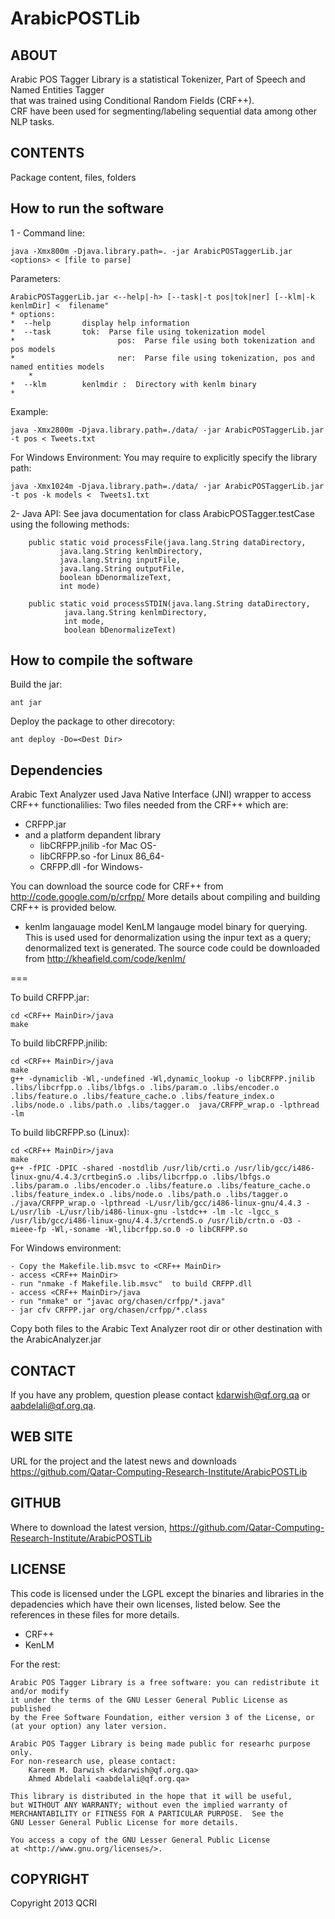 ArabicPOSTLib
=============

ABOUT
--------------------------
Arabic POS Tagger Library is a statistical Tokenizer, Part of Speech and Named Entities Tagger  
that was trained using Conditional Random Fields (CRF++).  
CRF have been used for segmenting/labeling sequential data among other NLP tasks.

CONTENTS
--------------------------
Package content, files, folders

 
How to run the software
------------------------
1 - Command line:


	java -Xmx800m -Djava.library.path=. -jar ArabicPOSTaggerLib.jar <options> < [file to parse]

Parameters:

	ArabicPOSTaggerLib.jar <--help|-h> [--task|-t pos|tok|ner] [--klm|-k kenlmDir] <  filename"
	* options: 
 	*  --help		display help information
 	*  --task		tok:  Parse file using tokenization model
 	*                       pos:  Parse file using both tokenization and pos models
 	*                       ner:  Parse file using tokenization, pos and named entities models   
        *
 	*  --klm		kenlmdir :  Directory with kenlm binary
 	* 

Example:

	java -Xmx2800m -Djava.library.path=./data/ -jar ArabicPOSTaggerLib.jar -t pos < Tweets.txt

For Windows Environment: You may require to explicitly specify the library path:

	java -Xmx1024m -Djava.library.path=./data/ -jar ArabicPOSTaggerLib.jar -t pos -k models <  Tweets1.txt

2- Java API:
    See java documentation for class ArabicPOSTagger.testCase using the following methods: 
    
        public static void processFile(java.lang.String dataDirectory,
               java.lang.String kenlmDirectory,
               java.lang.String inputFile,
               java.lang.String outputFile,
               boolean bDenormalizeText,
               int mode)
           
        public static void processSTDIN(java.lang.String dataDirectory,
                java.lang.String kenlmDirectory,
                int mode,
                boolean bDenormalizeText)
        


How to compile the software
----------------------------
Build the jar:
 
	ant jar
	
Deploy the package to other direcotory:

	ant deploy -Do=<Dest Dir>

Dependencies
---------------
Arabic Text Analyzer used Java Native Interface (JNI) wrapper to access CRF++ functionalilies:
Two files needed from the CRF++ which are:

- CRFPP.jar
- and a platform depandent library
	- 	libCRFPP.jnilib -for Mac OS-
	-	libCRFPP.so -for Linux 86_64-
	-	CRFPP.dll -for Windows-
  
You can download the source code for CRF++ from http://code.google.com/p/crfpp/ 
More details about compiling and building CRF++ is provided below.

- kenlm langauage model
KenLM langauge model binary for querying. This is used used for denormalization using the inpur text as a query; denormalized text is generated. 
The source code could be downloaded from
http://kheafield.com/code/kenlm/

===

To build CRFPP.jar:

	cd <CRF++ MainDir>/java
	make
  
To build libCRFPP.jnilib:

	cd <CRF++ MainDir>/java
	make
	g++ -dynamiclib -Wl,-undefined -Wl,dynamic_lookup -o libCRFPP.jnilib  .libs/libcrfpp.o .libs/lbfgs.o .libs/param.o .libs/encoder.o .libs/feature.o .libs/feature_cache.o .libs/feature_index.o .libs/node.o .libs/path.o .libs/tagger.o  java/CRFPP_wrap.o -lpthread -lm
	
To build libCRFPP.so (Linux):

	cd <CRF++ MainDir>/java
	make
	g++ -fPIC -DPIC -shared -nostdlib /usr/lib/crti.o /usr/lib/gcc/i486-linux-gnu/4.4.3/crtbeginS.o .libs/libcrfpp.o .libs/lbfgs.o .libs/param.o .libs/encoder.o .libs/feature.o .libs/feature_cache.o .libs/feature_index.o .libs/node.o .libs/path.o .libs/tagger.o ./java/CRFPP_wrap.o -lpthread -L/usr/lib/gcc/i486-linux-gnu/4.4.3 -L/usr/lib -L/usr/lib/i486-linux-gnu -lstdc++ -lm -lc -lgcc_s /usr/lib/gcc/i486-linux-gnu/4.4.3/crtendS.o /usr/lib/crtn.o -O3 -mieee-fp -Wl,-soname -Wl,libcrfpp.so.0 -o libCRFPP.so

For Windows environment:

	- Copy the Makefile.lib.msvc to <CRF++ MainDir>
	- access <CRF++ MainDir>
	- run "nmake -f Makefile.lib.msvc"  to build CRFPP.dll
	- access <CRF++ MainDir>/java
	- run "nmake" or "javac org/chasen/crfpp/*.java"
	- jar cfv CRFPP.jar org/chasen/crfpp/*.class

Copy both files to the Arabic Text Analyzer root dir or other destination with the ArabicAnalyzer.jar

CONTACT
--------------------------
If you have any problem, question please contact kdarwish@qf.org.qa or aabdelali@qf.org.qa.

WEB SITE
---------------------------
URL for the project  and the latest news  and downloads
	https://github.com/Qatar-Computing-Research-Institute/ArabicPOSTLib

GITHUB
---------------------------
Where to download the latest version, 
	https://github.com/Qatar-Computing-Research-Institute/ArabicPOSTLib


LICENSE
------------
This code is licensed under the LGPL except the binaries and libraries in the depadencies which 
have their own licenses, listed below.  See the references in these files for more details.  
 - CRF++
 - KenLM

For the rest:

    Arabic POS Tagger Library is a free software: you can redistribute it and/or modify
    it under the terms of the GNU Lesser General Public License as published
    by the Free Software Foundation, either version 3 of the License, or
    (at your option) any later version.

    Arabic POS Tagger Library is being made public for researhc purpose only. 
    For non-research use, please contact:
        Kareem M. Darwish <kdarwish@qf.org.qa>
        Ahmed Abdelali <aabdelali@qf.org.qa>
    
    This library is distributed in the hope that it will be useful,
    but WITHOUT ANY WARRANTY; without even the implied warranty of
    MERCHANTABILITY or FITNESS FOR A PARTICULAR PURPOSE.  See the
    GNU Lesser General Public License for more details.

    You access a copy of the GNU Lesser General Public License
    at <http://www.gnu.org/licenses/>.


COPYRIGHT
----------------------------
Copyright 2013 QCRI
.....
What the task requires: Copy out nothing but the lines from the beginning of the records through the one that contains "public static void processFile(java.lang.String". Skip the pictures.

Exercise output:
 ArabicPOSTLib
=============

ABOUT
--------------------------
Arabic POS Tagger Library is a statistical Tokenizer, Part of Speech and Named Entities Tagger  
that was trained using Conditional Random Fields (CRF++).  
CRF have been used for segmenting/labeling sequential data among other NLP tasks.

CONTENTS
--------------------------
Package content, files, folders

 
How to run the software
------------------------
1 - Command line:


	java -Xmx800m -Djava.library.path=. -jar ArabicPOSTaggerLib.jar <options> < [file to parse]

Parameters:

	ArabicPOSTaggerLib.jar <--help|-h> [--task|-t pos|tok|ner] [--klm|-k kenlmDir] <  filename"
	* options: 
 	*  --help		display help information
 	*  --task		tok:  Parse file using tokenization model
 	*                       pos:  Parse file using both tokenization and pos models
 	*                       ner:  Parse file using tokenization, pos and named entities models   
        *
 	*  --klm		kenlmdir :  Directory with kenlm binary
 	* 

Example:

	java -Xmx2800m -Djava.library.path=./data/ -jar ArabicPOSTaggerLib.jar -t pos < Tweets.txt

For Windows Environment: You may require to explicitly specify the library path:

	java -Xmx1024m -Djava.library.path=./data/ -jar ArabicPOSTaggerLib.jar -t pos -k models <  Tweets1.txt

2- Java API:
    See java documentation for class ArabicPOSTagger.testCase using the following methods: 
    
        public static void processFile(java.lang.String dataDirectory,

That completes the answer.